Lo studio delle religioni comparate ci induce a fare un parallelismo tra le credenze religiose e le abitudini di vita intercorse tra gli Avi Sicani e il popolo indoeuropeo dei Daci. Gli uni e gli altri appartenevano al ceppo indoeuropeo. Il sito archeologico siciliano, a una spanna dal piccolo centro di Roccella Valdemone, al momento senza nome, in cui ci siamo imbattuti, arroccato su un promontorio di arenaria ormai totalmente ricoperto da un fitto bosco, è caratterizzato dalla presenza di mura ciclopiche.

Fortificazione megalitica di Mannara Gesuitto.

A motivo delle caratteristiche morfologiche del paesaggio su cui venne edificato l’insediamento, questo potrebbe essere paragonato alla capitale religiosa, politica e militare dei Daci, Sarmizegetusa. Quest’ultima, oggi in Romania, era stata edificata su un colle alto 1200 metri S.l.m. ed era della grandezza di appena 9 ettari. Le caratteristiche anzidette coincidono con il sito siciliano nei pressi di Roccella Valdemone che abbiamo scoperto e preso in esame. Si tenga ben conto che nella concezione religiosa di quel lontano mondo, – Sarmizegetusa viene sottomessa dalle legioni romane nel 98 della nostra era-, non era ancora avvenuta la cesura tra mondo divino e mondo terreno che caratterizza il nostro secolo. Le città edificate sugli alti colli, dalla Palestina alla Sicania, stabilivano, secondo la concezione religiosa degli Avi, un “ponte” tra il Cielo e la Terra. Per questo motivo, a nostro avviso, furono fondati un numero considerevole di villaggi sui monti Peloritani che col cielo sembrano compenetrarsi, fermo restando che alla prerogativa religiosa si aggiungeva allora, la facilità con cui questi villaggi si prestavano ad essere difesi in caso di attacco nemico.

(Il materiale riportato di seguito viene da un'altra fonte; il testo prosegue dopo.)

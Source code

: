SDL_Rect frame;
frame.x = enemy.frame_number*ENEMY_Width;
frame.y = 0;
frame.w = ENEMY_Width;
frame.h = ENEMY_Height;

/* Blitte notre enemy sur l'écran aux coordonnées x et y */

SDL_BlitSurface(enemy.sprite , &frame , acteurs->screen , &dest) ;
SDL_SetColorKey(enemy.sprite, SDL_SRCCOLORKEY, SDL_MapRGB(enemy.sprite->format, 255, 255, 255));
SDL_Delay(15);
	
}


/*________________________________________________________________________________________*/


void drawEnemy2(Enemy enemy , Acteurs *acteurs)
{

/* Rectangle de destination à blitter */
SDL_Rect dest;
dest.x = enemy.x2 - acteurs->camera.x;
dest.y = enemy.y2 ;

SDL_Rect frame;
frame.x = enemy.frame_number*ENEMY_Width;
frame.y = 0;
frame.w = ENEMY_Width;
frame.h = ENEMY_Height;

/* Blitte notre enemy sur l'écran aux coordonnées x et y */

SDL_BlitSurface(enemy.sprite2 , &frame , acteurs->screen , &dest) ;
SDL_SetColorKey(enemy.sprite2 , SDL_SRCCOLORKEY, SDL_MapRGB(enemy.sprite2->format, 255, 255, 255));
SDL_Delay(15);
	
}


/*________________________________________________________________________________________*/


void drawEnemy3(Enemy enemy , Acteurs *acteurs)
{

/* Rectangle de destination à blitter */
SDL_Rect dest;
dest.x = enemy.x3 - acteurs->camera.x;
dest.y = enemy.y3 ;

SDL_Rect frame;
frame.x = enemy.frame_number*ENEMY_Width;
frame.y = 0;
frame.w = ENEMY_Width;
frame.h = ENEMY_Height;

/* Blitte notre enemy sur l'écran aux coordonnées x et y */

Questa ultima considerazione viene confermata da Tucidide (Guerra del Peloponneso, Lib. VI, 88,4) allorché afferma che i Siculi, alleati degli Ateniesi, grazie al controllo che avevano dei passi montuosi, inflissero gravi perdite ai nemici siracusani durante la guerra del Peloponneso per quell’arco di tempo che si protrasse in Sicilia. Dunque, a nostro avviso ben si giustifica l’antico nome dei monti messinesi Bal+hör+eitan ovvero Peloritani (vedi glossario), appellativo che tradotto liberamente significa “Il luogo dove si ascolta la voce del divino”.

Ad maiora.

Le antiche civiltà dei monti Peloritani e dei monti Nebrodi

Premessa

Non si può affrontare una ricostruzione dei fatti pre-storici senza tener conto della weltanshauung dei popoli che li determinarono. Non si può, di conseguenza, affrontare la storia delle origini prescindendo dal giusto punto di vista di partenza. Questo sarà per tanto il primo nostro atteggiamento nei confronti del lavoro di cui ci stiamo per sobbarcare.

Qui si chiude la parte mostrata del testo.